The plaintiff claims title to the minerals in question under a deed from The Plumtree School for Boys which purports to convey to the plaintiff in fee simple 375 acres of land in Avery County. This deed was executed and registered in 1925. It recites a consideration of $6,000. Plaintiff testified that he had been in possession of the land since the date of his deed, claiming the minerals as well as the surface, and that he had operated three mica mines on the northern portion of it, disclaiming, however, any interest in the minerals on 68 acres of the land. This action was instituted in August, 1941.

It was made to appear on the hearing that while plaintiff's deed ostensibly conveys the land in fee, the title to the mineral rights on the portion here in controversy had previously been reserved and separated from the surface rights by predecessors in title, and plaintiff was therefore remitted to a claim of adverse possession under his deed as color for seven years to establish his right to the minerals in question. Davis v. LandBank, 219 N.C. 248, 13 S.E.2d 417; Dorman v. Goodman, 213 N.C. 406,196 S.E. 352; 36 Am. Jur., 432. In this connection, and speaking to the burden of proof, the court instructed the jury that the plaintiff had the burden of the issue, which never shifted, but "when the actor has gone forward and made a prima facie case, the other party is compelled in turn to go forward or lose his case, and in this sense the burden shifts to him." The inexactness of this instruction may well have been the determining factor on the trial, as the plaintiff's claim of adverse possession was sharply contested. Locklear v. Savage, 159 N.C. 236,74 S.E. 347; 1 Am. Jur., 915.

The defendants were not compelled to go forward or lose their case, simply upon a prima facie showing by the plaintiff. Speas v. Bank,188 N.C. 524, 125 S.E. 398. A "prima facie case" means and means no more than evidence sufficient to justify, but not to compel an inference of liability, if the jury so find. It furnishes evidence to be weighed, *Page 610 but not necessarily to be accepted by the jury. It simply carries the case to the jury for determination, and no more. McDaniel v. A. C. L. Ry.,190 N.C. 474, 130 S.E. 208. "A prima facie showing merely takes the case to the jury, and upon it alone they may decide with the actor or they may decide against him, and whether the defendant shall go forward with evidence or not is always a question for him to determine" — Varser,J., in Hunt v. Eure, 189 N.C. 482, 125 S.E. 484.

The rule as to the burden of proof constitutes a substantial right, for upon its application many cases are made to turn, and error in respect thereof usually entitles the party aggrieved to a new trial. Fisher v.Jackson, 216 N.C. 302, 4 S.E.2d 847; Williams v. Ins. Co., 212 N.C. 516,193 S.E. 728; Hosiery Co. v. Express Co., 184 N.C. 478,114 S.E. 823.

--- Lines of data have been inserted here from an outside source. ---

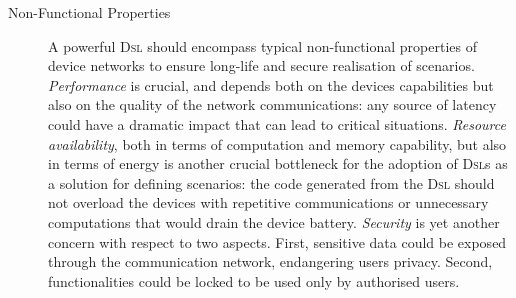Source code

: \begin{description}
	\item[Non-Functional Properties] A powerful \textsc{Dsl} should encompass typical non-functional properties of device networks to ensure long-life and secure realisation of scenarios. \emph{Performance} is crucial, and depends both on the devices capabilities but also on the quality of the network communications: any source of latency could have a dramatic impact that can lead to critical situations. \emph{Resource availability}, both in terms of computation and memory capability, but also in terms of energy is another crucial bottleneck for the adoption of \textsc{Dsl}s as a solution for defining scenarios: the code generated from the \textsc{Dsl} should not overload the devices with repetitive communications or unnecessary computations that would drain the device battery. \emph{Security} is yet another concern with respect to two aspects. First, sensitive data could be exposed through the communication network, endangering users privacy. Second, functionalities could be locked to be used only by authorised users.

\end{description}
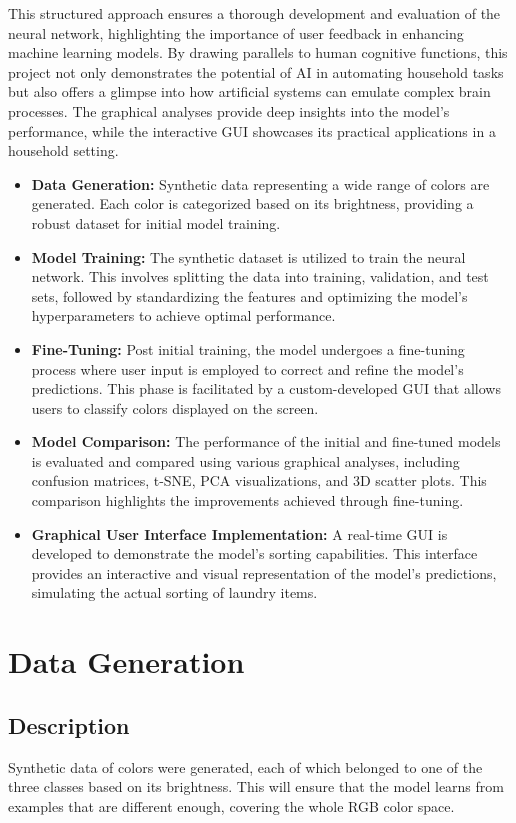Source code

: \documentclass{article}
\begin{document}
This structured approach ensures a thorough development and evaluation of the neural network, highlighting the importance of user feedback in enhancing machine learning models. By drawing parallels to human cognitive functions, this project not only demonstrates the potential of AI in automating household tasks but also offers a glimpse into how artificial systems can emulate complex brain processes. The graphical analyses provide deep insights into the model's performance, while the interactive GUI showcases its practical applications in a household setting.
\begin{itemize}
    \item \textbf{Data Generation:} Synthetic data representing a wide range of colors are generated. Each color is categorized based on its brightness, providing a robust dataset for initial model training.
    \item \textbf{Model Training:} The synthetic dataset is utilized to train the neural network. This involves splitting the data into training, validation, and test sets, followed by standardizing the features and optimizing the model's hyperparameters to achieve optimal performance.
    \item \textbf{Fine-Tuning:} Post initial training, the model undergoes a fine-tuning process where user input is employed to correct and refine the model's predictions. This phase is facilitated by a custom-developed GUI that allows users to classify colors displayed on the screen.
    \item \textbf{Model Comparison:} The performance of the initial and fine-tuned models is evaluated and compared using various graphical analyses, including confusion matrices, t-SNE, PCA visualizations, and 3D scatter plots. This comparison highlights the improvements achieved through fine-tuning.
    \item \textbf{Graphical User Interface Implementation:} A real-time GUI is developed to demonstrate the model's sorting capabilities. This interface provides an interactive and visual representation of the model's predictions, simulating the actual sorting of laundry items.
\end{itemize}

\section{Data Generation}
\subsection{Description}
Synthetic data of colors were generated, each of which belonged to one of the three classes based on its brightness. This will ensure that the model learns from examples that are different enough, covering the whole RGB color space.
\end{document}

Furthermore, in several instances the jury was instructed that "an adverse claim to land" would ripen into a perfect title, by virtue of the statute of limitations, where the possession relied upon is "actual possession of some part of the land." Then again, "actual possession of land consists in exercising dominion over it, in making the ordinary use of it, and in taking the profits of which it is susceptible in its present condition." And further, "the possession which will ripen into a title must be indicated by such acts as are sufficient to notify mankind that the party in possession is claiming the land as his own, and must be so repeated as to show that they are done in the character of owner and not of an occasional trespasser."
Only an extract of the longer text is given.